Payment security backslides for second straight year, says Verizon

Payment security has deteriorated for the second consecutive year in the Americas as only 1 in 5 companies meet compliance requirements, according to a Verizon report.

Verizon's 2019 Payment Security Report found that full compliance with the Payment Card Industry Data Security Standard (PCI DSS) fell to 36.7% globally, down from 52.5% in 2018. PCI DSS was launched by Visa in 2004 and organizations were supposed to be in compliance within 5 years.

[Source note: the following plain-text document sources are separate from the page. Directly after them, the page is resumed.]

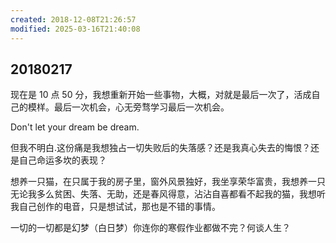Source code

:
 ```yaml
---
created: 2018-12-08T21:26:57
modified: 2025-03-16T21:40:08
---
```


## 20180217

现在是 10 点 50 分，我想重新开始一些事物，大概，对就是最后一次了，活成自己的模样。最后一次机会，心无旁骛学习最后一次机会。

Don't let your dream be dream.

但我不明白.这份痛是我想独占一切失败后的失落感？还是我真心失去的悔恨？还是自己命运多坎的表现？

想养一只猫，在只属于我的房子里，窗外风景独好，我坐享荣华富贵，我想养一只无论我多么贫困、失落、无助，还是春风得意，沾沾自喜都看不起我的猫，我想听我自己创作的电音，只是想试试，那也是不错的事情。

一切的一切都是幻梦（白日梦）你连你的寒假作业都做不完？何谈人生？
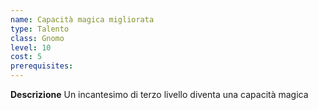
 ```yaml
---
name: Capacità magica migliorata
type: Talento
class: Gnomo
level: 10
cost: 5
prerequisites: 
---
```


**Descrizione**
Un incantesimo di terzo livello diventa una capacità magica
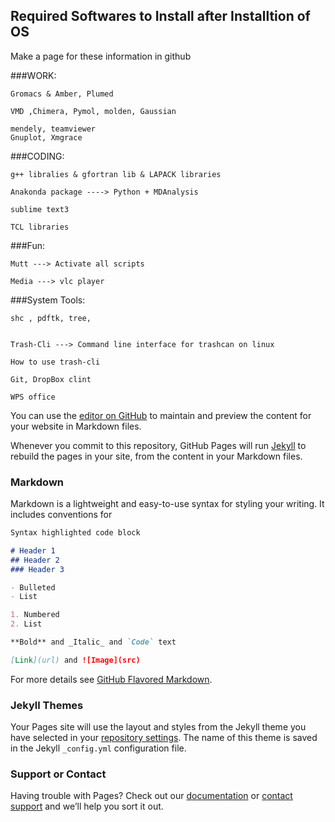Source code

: ## Required Softwares to Install after Installtion of OS


Make a page for these information in github


###WORK:

    Gromacs & Amber, Plumed

    VMD ,Chimera, Pymol, molden, Gaussian

    mendely, teamviewer
    Gnuplot, Xmgrace


###CODING:

    g++ libralies & gfortran lib & LAPACK libraries

    Anakonda package ----> Python + MDAnalysis

    sublime text3

    TCL libraries


###Fun:

    Mutt ---> Activate all scripts

    Media ---> vlc player


###System Tools:

    shc , pdftk, tree,


    Trash-Cli ---> Command line interface for trashcan on linux

    How to use trash-cli

    Git, DropBox clint

    WPS office



































You can use the [editor on GitHub](https://github.com/anjibabuIITK/Softwares-to-Install-after-new-OS/edit/master/README.md) to maintain and preview the content for your website in Markdown files.

Whenever you commit to this repository, GitHub Pages will run [Jekyll](https://jekyllrb.com/) to rebuild the pages in your site, from the content in your Markdown files.

### Markdown

Markdown is a lightweight and easy-to-use syntax for styling your writing. It includes conventions for

```markdown
Syntax highlighted code block

# Header 1
## Header 2
### Header 3

- Bulleted
- List

1. Numbered
2. List

**Bold** and _Italic_ and `Code` text

[Link](url) and ![Image](src)
```

For more details see [GitHub Flavored Markdown](https://guides.github.com/features/mastering-markdown/).

### Jekyll Themes

Your Pages site will use the layout and styles from the Jekyll theme you have selected in your [repository settings](https://github.com/anjibabuIITK/Softwares-to-Install-after-new-OS/settings). The name of this theme is saved in the Jekyll `_config.yml` configuration file.

### Support or Contact

Having trouble with Pages? Check out our [documentation](https://help.github.com/categories/github-pages-basics/) or [contact support](https://github.com/contact) and we’ll help you sort it out.
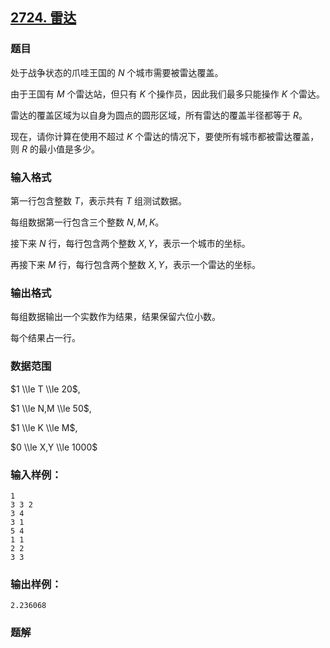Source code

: ## [2724\. 雷达](https://www.acwing.com/problem/content/description/2726/)

### 题目

处于战争状态的爪哇王国的 $N$ 个城市需要被雷达覆盖。

由于王国有 $M$ 个雷达站，但只有 $K$ 个操作员，因此我们最多只能操作 $K$ 个雷达。

雷达的覆盖区域为以自身为圆点的圆形区域，所有雷达的覆盖半径都等于 $R$。

现在，请你计算在使用不超过 $K$ 个雷达的情况下，要使所有城市都被雷达覆盖，则 $R$ 的最小值是多少。

### 输入格式

第一行包含整数 $T$，表示共有 $T$ 组测试数据。

每组数据第一行包含三个整数 $N,M,K$。

接下来 $N$ 行，每行包含两个整数 $X,Y$，表示一个城市的坐标。

再接下来 $M$ 行，每行包含两个整数 $X,Y$，表示一个雷达的坐标。

### 输出格式

每组数据输出一个实数作为结果，结果保留六位小数。

每个结果占一行。

### 数据范围

$1 \\le T \\le 20$,

$1 \\le N,M \\le 50$,

$1 \\le K \\le M$,

$0 \\le X,Y \\le 1000$

### 输入样例：

```
1
3 3 2
3 4
3 1
5 4
1 1
2 2
3 3
```

### 输出样例：

```
2.236068
```

### 题解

Compliance improved gradually from 2010 to 2016 and then started to decline. The lack of payment compliance raises a lot of security issues. 

Nation state actors, affiliates behind increasing amount of data breaches | Cybercrime and cyberwar: A spotter's guide to the groups that are out to get you | The Windows 10 security guide: How to safeguard your business

Companies in Asia-Pacific have the highest compliance with PCI DSS standards with 69.6% at full compliance with 48% in Europe, Middle East and Africa. In the Americas just 20.4% have full PCI DSS compliance.

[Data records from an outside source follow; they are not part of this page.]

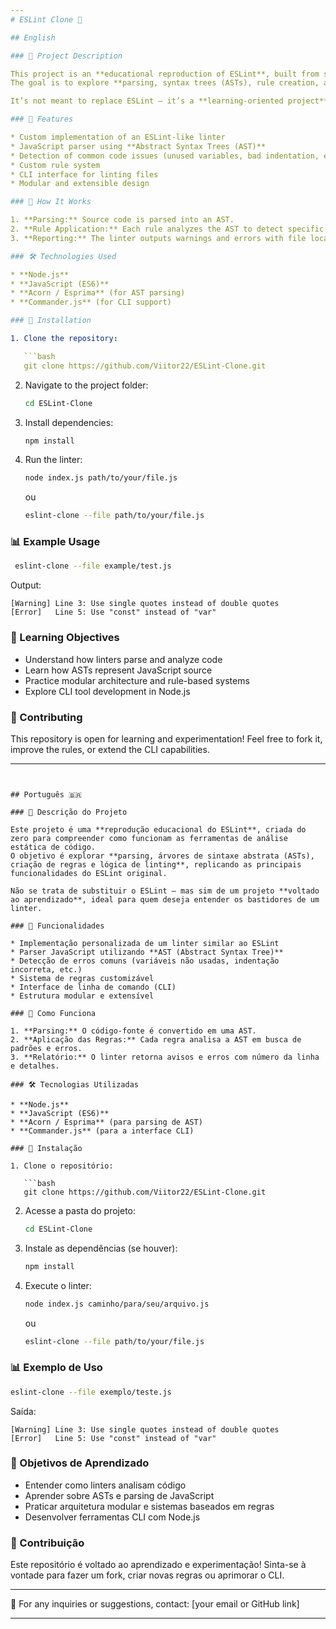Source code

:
 ```yaml
---
# ESLint Clone 🧠

## English

### 📌 Project Description

This project is an **educational reproduction of ESLint**, built from scratch to understand how static code analysis tools work.
The goal is to explore **parsing, syntax trees (ASTs), rule creation, and linting logic**, replicating the core functionality of the original ESLint.

It’s not meant to replace ESLint — it’s a **learning-oriented project** to dive deep into how code linters analyze and enforce coding standards.

### 🚀 Features

* Custom implementation of an ESLint-like linter
* JavaScript parser using **Abstract Syntax Trees (AST)**
* Detection of common code issues (unused variables, bad indentation, etc.)
* Custom rule system
* CLI interface for linting files
* Modular and extensible design

### 🧩 How It Works

1. **Parsing:** Source code is parsed into an AST.
2. **Rule Application:** Each rule analyzes the AST to detect specific issues.
3. **Reporting:** The linter outputs warnings and errors with file locations.

### 🛠️ Technologies Used

* **Node.js**
* **JavaScript (ES6)**
* **Acorn / Esprima** (for AST parsing)
* **Commander.js** (for CLI support)

### 🔧 Installation

1. Clone the repository:

   ```bash
   git clone https://github.com/Viitor22/ESLint-Clone.git
   ```
2. Navigate to the project folder:

   ```bash
   cd ESLint-Clone
   ```
3. Install dependencies:

   ```bash
   npm install
   ```
4. Run the linter:

   ```bash
   node index.js path/to/your/file.js
   ```
   ou
   ```bash
   eslint-clone --file path/to/your/file.js
   ```

### 📊 Example Usage

```bash
 eslint-clone --file example/test.js
```

Output:

```
[Warning] Line 3: Use single quotes instead of double quotes 
[Error]   Line 5: Use "const" instead of "var"
```

### 🧠 Learning Objectives

* Understand how linters parse and analyze code
* Learn how ASTs represent JavaScript source
* Practice modular architecture and rule-based systems
* Explore CLI tool development in Node.js

### 📌 Contributing

This repository is open for learning and experimentation!
Feel free to fork it, improve the rules, or extend the CLI capabilities.

---
```


## Português 🇧🇷

### 📌 Descrição do Projeto

Este projeto é uma **reprodução educacional do ESLint**, criada do zero para compreender como funcionam as ferramentas de análise estática de código.
O objetivo é explorar **parsing, árvores de sintaxe abstrata (ASTs), criação de regras e lógica de linting**, replicando as principais funcionalidades do ESLint original.

Não se trata de substituir o ESLint — mas sim de um projeto **voltado ao aprendizado**, ideal para quem deseja entender os bastidores de um linter.

### 🚀 Funcionalidades

* Implementação personalizada de um linter similar ao ESLint
* Parser JavaScript utilizando **AST (Abstract Syntax Tree)**
* Detecção de erros comuns (variáveis não usadas, indentação incorreta, etc.)
* Sistema de regras customizável
* Interface de linha de comando (CLI)
* Estrutura modular e extensível

### 🧩 Como Funciona

1. **Parsing:** O código-fonte é convertido em uma AST.
2. **Aplicação das Regras:** Cada regra analisa a AST em busca de padrões e erros.
3. **Relatório:** O linter retorna avisos e erros com número da linha e detalhes.

### 🛠️ Tecnologias Utilizadas

* **Node.js**
* **JavaScript (ES6)**
* **Acorn / Esprima** (para parsing de AST)
* **Commander.js** (para a interface CLI)

### 🔧 Instalação

1. Clone o repositório:

   ```bash
   git clone https://github.com/Viitor22/ESLint-Clone.git
   ```
2. Acesse a pasta do projeto:

   ```bash
   cd ESLint-Clone
   ```
3. Instale as dependências (se houver):

   ```bash
   npm install
   ```
4. Execute o linter:

   ```bash
   node index.js caminho/para/seu/arquivo.js
   ```
   ou
   ```bash
   eslint-clone --file path/to/your/file.js
   ```

### 📊 Exemplo de Uso

```bash
eslint-clone --file exemplo/teste.js
```

Saída:

```
[Warning] Line 3: Use single quotes instead of double quotes 
[Error]   Line 5: Use "const" instead of "var"
```

### 🧠 Objetivos de Aprendizado

* Entender como linters analisam código
* Aprender sobre ASTs e parsing de JavaScript
* Praticar arquitetura modular e sistemas baseados em regras
* Desenvolver ferramentas CLI com Node.js

### 📌 Contribuição

Este repositório é voltado ao aprendizado e experimentação!
Sinta-se à vontade para fazer um fork, criar novas regras ou aprimorar o CLI.

---

📩 For any inquiries or suggestions, contact: [your email or GitHub link]

---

Part of the issue is that complying with PCI DSS is largely about showing controls on paper for data and privacy protection, but compliance programs often fall over under real-world threats.

Verizon's report is based on 302 PCI DSS engagements with global companies.

Ciske van Oosten,  Senior Manager Global Intelligence division at the Security Assurance Consulting practice of Verizon, said:

It has been 15 years since PCI DSS passed, but it is a private sector effort. If you don't comply with PCI DSS there are penalties that can be applied to service providers and merchants. Enforcement is business to business and in contracts. If you are not compliant and have a breach you will be held liable. The ultimate consequence is being disconnected from the financial networks.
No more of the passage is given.